Moderados, participen
Un partido que aspira a gobernar debe llegar a un electorado diverso y plural. El votante tal vez no sea tan sofisticado en sus juicios como el militante, pero otorga un gran valor a su voto y quiere que sea útil. Si un partido pasa a despertar rechazo entre los moderados, limita sus posibilidades de ganar. Y si no tiene posibilidades de ganar, puede que incluso los electores que más se parecen a los militantes terminen buscando alternativas viables.

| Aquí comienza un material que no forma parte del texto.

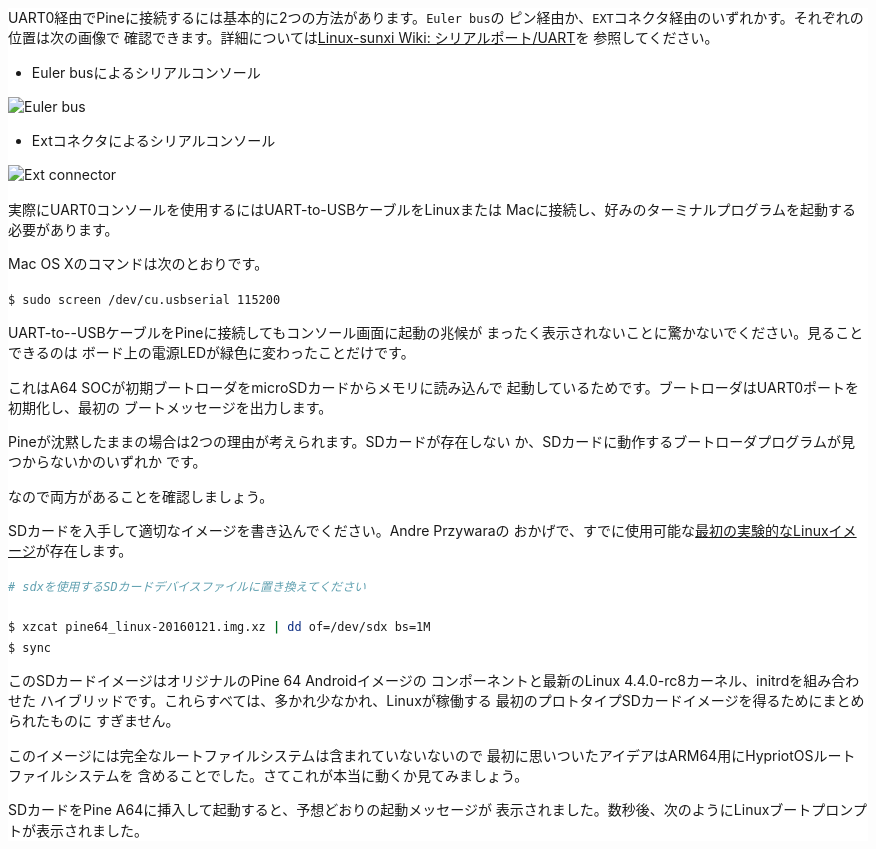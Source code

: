 UART0経由でPineに接続するには基本的に2つの方法があります。`Euler bus`の
ピン経由か、`EXT`コネクタ経由のいずれかす。それぞれの位置は次の画像で
確認できます。詳細については[Linux-sunxi Wiki: シリアルポート/UART](http://linux-sunxi.org/Pine64#Serial_port_.2F_UART)を
参照してください。

- Euler busによるシリアルコンソール

![Euler bus]()

- Extコネクタによるシリアルコンソール

![Ext connector]()

実際にUART0コンソールを使用するにはUART-to-USBケーブルをLinuxまたは
Macに接続し、好みのターミナルプログラムを起動する必要があります。

Mac OS Xのコマンドは次のとおりです。

```bash
$ sudo screen /dev/cu.usbserial 115200
```

UART-to--USBケーブルをPineに接続してもコンソール画面に起動の兆候が
まったく表示されないことに驚かないでください。見ることできるのは
ボード上の電源LEDが緑色に変わったことだけです。

これはA64 SOCが初期ブートローダをmicroSDカードからメモリに読み込んで
起動しているためです。ブートローダはUART0ポートを初期化し、最初の
ブートメッセージを出力します。

Pineが沈黙したままの場合は2つの理由が考えられます。SDカードが存在しない
か、SDカードに動作するブートローダプログラムが見つからないかのいずれか
です。

なので両方があることを確認しましょう。

SDカードを入手して適切なイメージを書き込んでください。Andre Przywaraの
おかげで、すでに使用可能な[最初の実験的なLinuxイメージ](https://github.com/apritzel/pine64)が存在します。

```bash
# sdxを使用するSDカードデバイスファイルに置き換えてください

$ xzcat pine64_linux-20160121.img.xz | dd of=/dev/sdx bs=1M
$ sync
```

このSDカードイメージはオリジナルのPine 64 Androidイメージの
コンポーネントと最新のLinux 4.4.0-rc8カーネル、initrdを組み合わせた
ハイブリッドです。これらすべては、多かれ少なかれ、Linuxが稼働する
最初のプロトタイプSDカードイメージを得るためにまとめられたものに
すぎません。

このイメージには完全なルートファイルシステムは含まれていないないので
最初に思いついたアイデアはARM64用にHypriotOSルートファイルシステムを
含めることでした。さてこれが本当に動くか見てみましょう。

SDカードをPine A64に挿入して起動すると、予想どおりの起動メッセージが
表示されました。数秒後、次のようにLinuxブートプロンプトが表示されました。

Simpatizantes con pancartas en la sede del PSOE durante el último Comité Federal. EFE
Está de moda que los líderes políticos consulten a la militancia. Tiene buena venta: es democracia interna, es participación, es el mandatario que se pliega a los designios de sus mandantes. Dentro del partido, quien quiera criticar la consulta lo tiene difícil. "No es oportuno", se escucha tímidamente. "¿Cuándo es inoportuna la democracia?", contesta alguien al instante y asunto resuelto. Y sin embargo, no hace falta ser un lince para detectar que el recurso a la consulta se produce sólo cuando conviene al que puede convocarla. Cuando sabe que va a ganar o cuando, viéndolo todo perdido, juega su última carta.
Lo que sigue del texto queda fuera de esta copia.